## What is expected
After dropping the pictures, give again exactly the lines of the data from its first line through the line with "## Description", which is included as well.
Start of Dataset content
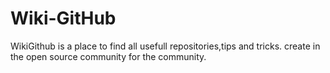 # Wiki-GitHub

WikiGithub is a place to find all usefull repositories,tips and tricks.
create in the open source community for the community.



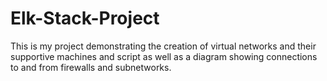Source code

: # Elk-Stack-Project
This is my project demonstrating the creation of virtual networks and their supportive machines and script as well as a diagram showing connections to and from firewalls and subnetworks.
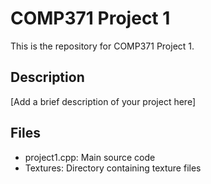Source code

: # COMP371 Project 1
This is the repository for COMP371 Project 1.
## Description
[Add a brief description of your project here]
## Files
- project1.cpp: Main source code
- Textures: Directory containing texture files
End of Dataset content
## Solved problem
 # Wiki-GitHub

WikiGithub is a place to find all usefull repositories,tips and tricks.
create in the open source community for the community.



Source code

: # Elk-Stack-Project
This is my project demonstrating the creation of virtual networks and their supportive machines and script as well as a diagram showing connections to and from firewalls and subnetworks.
Source code

: # COMP371 Project 1
This is the repository for COMP371 Project 1.
## Description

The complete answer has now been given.